**Task to complete:**
Set down, word for word, only the lines from the start of the records through the line bearing "- 연속함수 f의 region S의 area A는 다음과 같음"; include no pictures.

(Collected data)
____

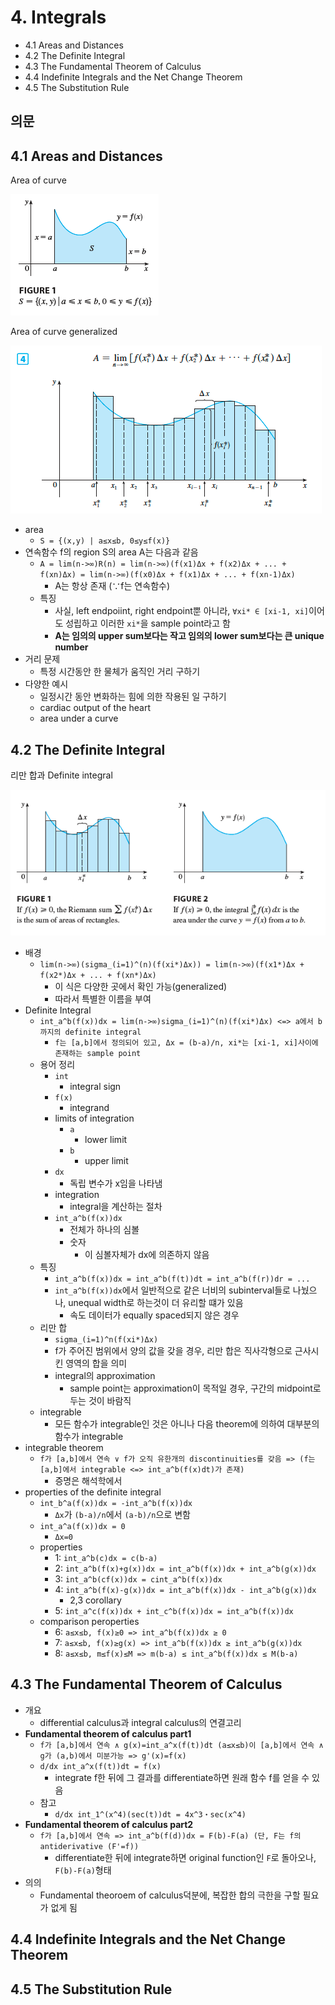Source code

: # 4. Integrals

- 4.1 Areas and Distances
- 4.2 The Definite Integral
- 4.3 The Fundamental Theorem of Calculus
- 4.4 Indefinite Integrals and the Net Change Theorem
- 4.5 The Substitution Rule

## 의문

## 4.1 Areas and Distances

Area of curve

![](./images/ch4/area1.png)

Area of curve generalized

![](./images/ch4/area2.png)

- area
  - `S = {(x,y) | a≤x≤b, 0≤y≤f(x)}`
- 연속함수 f의 region S의 area A는 다음과 같음
  - `A = lim(n->∞)R(n) = lim(n->∞)(f(x1)Δx + f(x2)Δx + ... + f(xn)Δx) = lim(n->∞)(f(x0)Δx + f(x1)Δx + ... + f(xn-1)Δx)`
    - A는 항상 존재 (∵f는 연속함수)
  - 특징
    - 사실, left endpoiint, right endpoint뿐 아니라, `∀xi* ∈ [xi-1, xi]`이어도 성립하고 이러한 `xi*`을 sample point라고 함
    - **A는 임의의 upper sum보다는 작고 임의의 lower sum보다는 큰 unique number**
- 거리 문제
  - 특정 시간동안 한 물체가 움직인 거리 구하기
- 다양한 예시
  - 일정시간 동안 변화하는 힘에 의한 작용된 일 구하기
  - cardiac output of the heart
  - area under a curve

## 4.2 The Definite Integral

리만 합과 Definite integral

![](./images/ch4/definite_integral1.png)

- 배경
  - `lim(n->∞)(sigma_(i=1)^(n)(f(xi*)Δx)) = lim(n->∞)(f(x1*)Δx + f(x2*)Δx + ... + f(xn*)Δx)`
    - 이 식은 다양한 곳에서 확인 가능(generalized)
    - 따라서 특별한 이름을 부여
- Definite Integral
  - `int_a^b(f(x))dx = lim(n->∞)sigma_(i=1)^(n)(f(xi*)Δx) <=> a에서 b까지의 definite integral`
    - `f는 [a,b]에서 정의되어 있고, Δx = (b-a)/n, xi*는 [xi-1, xi]사이에 존재하는 sample point`
  - 용어 정리
    - `int`
      - integral sign
    - `f(x)`
      - integrand
    - limits of integration
      - `a`
        - lower limit
      - `b`
        - upper limit
    - `dx`
      - 독립 변수가 x임을 나타냄
    - integration
      - integral을 계산하는 절차
    - `int_a^b(f(x))dx`
      - 전체가 하나의 심볼
      - 숫자
        - 이 심볼자체가 dx에 의존하지 않음
  - 특징
    - `int_a^b(f(x))dx = int_a^b(f(t))dt = int_a^b(f(r))dr = ...`
    - `int_a^b(f(x))dx`에서 일반적으로 같은 너비의 subinterval들로 나눴으나, unequal width로 하는것이 더 유리할 떄가 있음
      - 속도 데이터가 equally spaced되지 않은 경우
  - 리만 합
    - `sigma_(i=1)^n(f(xi*)Δx)`
    - f가 주어진 범위에서 양의 값을 갖을 경우, 리만 합은 직사각형으로 근사시킨 영역의 합을 의미
    - integral의 approximation
      - sample point는 approximation이 목적일 경우, 구간의 midpoint로 두는 것이 바람직
  - integrable
    - 모든 함수가 integrable인 것은 아니나 다음 theorem에 의하여 대부분의 함수가 integrable
- integrable theorem
  - `f가 [a,b]에서 연속 ∨ f가 오직 유한개의 discontinuities를 갖음 => (f는 [a,b]에서 integrable <=> int_a^b(f(x)dt)가 존재)`
    - 증명은 해석학에서
- properties of the definite integral
  - `int_b^a(f(x))dx = -int_a^b(f(x))dx`
    - `Δx`가 `(b-a)/n`에서 `(a-b)/n`으로 변함
  - `int_a^a(f(x))dx = 0`
    - `Δx=0`
  - properties
    - 1: `int_a^b(c)dx = c(b-a)`
    - 2: `int_a^b(f(x)+g(x))dx = int_a^b(f(x))dx + int_a^b(g(x))dx`
    - 3: `int_a^b(cf(x))dx = cint_a^b(f(x))dx`
    - 4: `int_a^b(f(x)-g(x))dx = int_a^b(f(x))dx - int_a^b(g(x))dx`
      - 2,3 corollary
    - 5: `int_a^c(f(x))dx + int_c^b(f(x))dx = int_a^b(f(x))dx`
  - comparison peroperties
    - 6: `a≤x≤b, f(x)≥0 => int_a^b(f(x))dx ≥ 0`
    - 7: `a≤x≤b, f(x)≥g(x) => int_a^b(f(x))dx ≥ int_a^b(g(x))dx`
    - 8: `a≤x≤b, m≤f(x)≤M => m(b-a) ≤ int_a^b(f(x))dx ≤ M(b-a)`

## 4.3 The Fundamental Theorem of Calculus

- 개요
  - differential calculus과 integral calculus의 연결고리
- **Fundamental theorem of calculus part1**
  - `f가 [a,b]에서 연속 ∧ g(x)=int_a^x(f(t))dt (a≤x≤b)이 [a,b]에서 연속 ∧ g가 (a,b)에서 미분가능 => g'(x)=f(x)`
  - `d/dx int_a^x(f(t))dt = f(x)`
    - integrate f한 뒤에 그 결과를 differentiate하면 원래 함수 f를 얻을 수 있음
  - 참고
    - `d/dx int_1^(x^4)(sec(t))dt = 4x^3・sec(x^4)`
- **Fundamental theorem of calculus part2**
  - `f가 [a,b]에서 연속 => int_a^b(f(d))dx = F(b)-F(a) (단, F는 f의 antiderivative (F'=f))`
    - differentiate한 뒤에 integrate하면 original function인 `F`로 돌아오나, `F(b)-F(a)`형태
- 의의
  - Fundamental theoroem of calculus덕분에, 복잡한 합의 극한을 구할 필요가 없게 됨

## 4.4 Indefinite Integrals and the Net Change Theorem

## 4.5 The Substitution Rule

____

**Solution:**
Source code

: # 4. Integrals

- 4.1 Areas and Distances
- 4.2 The Definite Integral
- 4.3 The Fundamental Theorem of Calculus
- 4.4 Indefinite Integrals and the Net Change Theorem
- 4.5 The Substitution Rule

## 의문

## 4.1 Areas and Distances

Area of curve

![](./images/ch4/area1.png)

Area of curve generalized

![](./images/ch4/area2.png)

- area
  - `S = {(x,y) | a≤x≤b, 0≤y≤f(x)}`
- 연속함수 f의 region S의 area A는 다음과 같음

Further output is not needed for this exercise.